> **Exercise description**
An exact, complete copy of the entries is what is needed.
═════ Input ═════
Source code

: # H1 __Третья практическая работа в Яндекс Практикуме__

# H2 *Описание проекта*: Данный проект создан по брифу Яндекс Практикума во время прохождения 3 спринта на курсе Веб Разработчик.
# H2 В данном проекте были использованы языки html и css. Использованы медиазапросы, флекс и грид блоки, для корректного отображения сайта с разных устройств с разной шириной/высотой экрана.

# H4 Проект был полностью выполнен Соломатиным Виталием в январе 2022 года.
═════
> **Result**
Source code

: # H1 __Третья практическая работа в Яндекс Практикуме__

# H2 *Описание проекта*: Данный проект создан по брифу Яндекс Практикума во время прохождения 3 спринта на курсе Веб Разработчик.
# H2 В данном проекте были использованы языки html и css. Использованы медиазапросы, флекс и грид блоки, для корректного отображения сайта с разных устройств с разной шириной/высотой экрана.

# H4 Проект был полностью выполнен Соломатиным Виталием в январе 2022 года.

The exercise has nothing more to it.